Of course, I said yes, and the rest is history," he laughs. "It was bought for my elder brother but he never picked it up. It sank without a trace, much like the instrument that is threatening to disappear from the music scene. You don’t think of a banjo or a mandolin when you think of a rock star image, which everyone strives for," he explains. Burman compositions, was the harmonica, more commonly known as the mouth organ. But so many other instruments get sidelined, and it is these instruments that I want to showcase in my pieces," explains Tushar, who has used the sarangi in his compositions and plans to add elements of shehnai and the Carnatic veena to his future projects."Mastering a sarangi takes as long as 15 years, so sarangi players enter the business much later," explains Pt Dhruba Ghosh, principal of Bhavans College. In fact, I only play on two strings, tuned to the same frequency, whereas other players use six," he explains. I once saw a young boy playing Re Ma Ma Re Ma Ma Re and I wanted to play like him, so I taught myself. "I was very happy to hear the accordion being played in Itti Si Hasi in Barfi. I started learning singing more seriously and started to pick up the keyboard and other instruments.
A few exponents of these however, still exist — not all of them are professional musicians, but share the love, respect and a high degree of proficiency in their respective instruments. Raman laments the fact that most people don’t pick up instruments like mandolins or banjos because they are too focused on image. I also lived quite close to the music hub of Calcutta in those days, so I observed musicians and wanted to play like them. "I think this is more of a rediscovery of musical instruments, rather than a revival. My mother bought me my first accordion from her savings when I graduated from school and I fiddled with it till I became quite proficient.HarmonicaAn instrument, which often accompanied the accordion in many R. They’re just being brought back to the mainstream now," he adds.While Raman Iyer plays the mandolin, an eight-string fretted string instrument (which looks a lot like a guitar) as part of Neeraj Arya’s Kabir Café, physiotherapist Dr Deepak Kachalia’s banjo gathers dust through most of the year. "Your cuticles are cut repeatedly during the first few years and it is very painful. "My mother had a harmonium and I used to play that. I took to learning sarangi when I was 14 and became fascinated with it," he recalls. "Any kid who wants to learn an instrument goes for a guitar or a keyboard or drums. My warden found me crying one day and asked me what the matter was.The exponents:SarangiPerhaps one of the most historically important instruments to have been sidelined over the years is the sarangi, a string instrument that is played with a bow.Pt Dhruba Ghosh MandolinAnother string-based instrument which is struggling is the mandolin.

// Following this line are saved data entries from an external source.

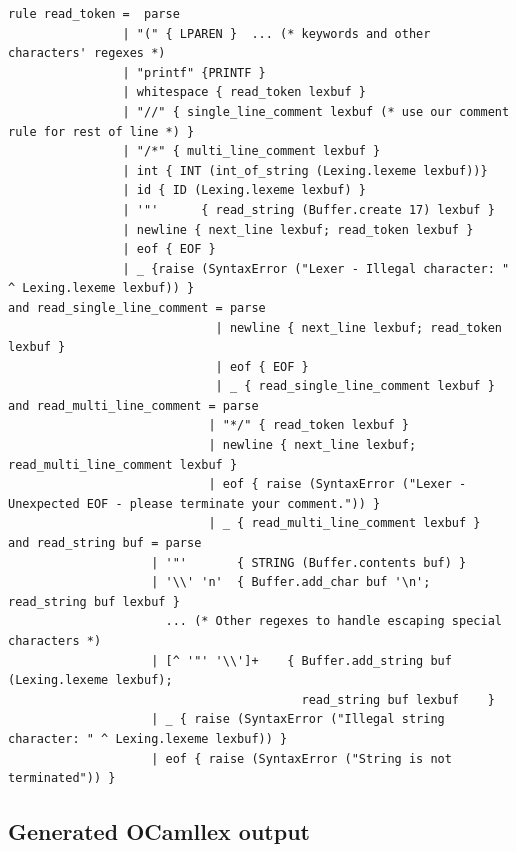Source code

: 

\begin{lstlisting}[caption={{lexer.mll}}]
rule read_token =  parse  
                | "(" { LPAREN }  ... (* keywords and other characters' regexes *)  
                | "printf" {PRINTF }  
                | whitespace { read_token lexbuf }  
                | "//" { single_line_comment lexbuf (* use our comment rule for rest of line *) } 
                | "/*" { multi_line_comment lexbuf }  
                | int { INT (int_of_string (Lexing.lexeme lexbuf))}  
                | id { ID (Lexing.lexeme lexbuf) }    
                | '"'      { read_string (Buffer.create 17) lexbuf }  
                | newline { next_line lexbuf; read_token lexbuf }  
                | eof { EOF }  
                | _ {raise (SyntaxError ("Lexer - Illegal character: " ^ Lexing.lexeme lexbuf)) }
and read_single_line_comment = parse  
                             | newline { next_line lexbuf; read_token lexbuf }  
                             | eof { EOF }  
                             | _ { read_single_line_comment lexbuf }
and read_multi_line_comment = parse  
                            | "*/" { read_token lexbuf }  
                            | newline { next_line lexbuf; read_multi_line_comment lexbuf }  
                            | eof { raise (SyntaxError ("Lexer - Unexpected EOF - please terminate your comment.")) }  
                            | _ { read_multi_line_comment lexbuf }
and read_string buf = parse  
                    | '"'       { STRING (Buffer.contents buf) }  
                    | '\\' 'n'  { Buffer.add_char buf '\n'; read_string buf lexbuf }  
                      ... (* Other regexes to handle escaping special characters *)  
                    | [^ '"' '\\']+    { Buffer.add_string buf (Lexing.lexeme lexbuf);      
                                         read_string buf lexbuf    }  
                    | _ { raise (SyntaxError ("Illegal string character: " ^ Lexing.lexeme lexbuf)) }  
                    | eof { raise (SyntaxError ("String is not terminated")) }
\end{lstlisting}

\hypertarget{generated-ocamllex-output}{%
\subsection{\texorpdfstring{\protect\hyperlink{generated-ocamllex-output}{}Generated
OCamllex
output}{Generated OCamllex output}}\label{generated-ocamllex-output}}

Tushar takes popular Hollywood-based music themes like the Game of Throne theme or the Harry Potter background score and gives them an Indian spin using a mix of Hindustani and Carnatic instruments. "I was studying in Ramkrishna Vidyalaya Mysore, where I got a scholarship, but we had to study electronics, art or music as a compulsory course. The instruments are so exquisite in themselves that I believe they will always be around. Music teacher Amitabh Chakraborty’s mouth organ has also mostly become a hobby to be pursued at leisure. A trained ear like mine can catch what is the actual instrument and what is the artificial note created by a keyboard. "This is the best time for instruments to make a comeback because the visual medium is coming up. "The mouth organ would be leading the orchestra with a piano accordion in the background and congos or bongos as accompaniments.AccordionAnother self-taught musician whose love for a rare instrument has been kept alive through electronic music is Ashok Sen, who plays the piano accordion.Ashok SenWhile even five years ago, these individuals were despairing that they would probably be some of the last musicians to play their instruments, most now agree that a new era of revival might be upon us. I never took classes or anything. I am the child of a single parent and my mother could not have afforded an instrument. I told him I don’t have an instrument to play. "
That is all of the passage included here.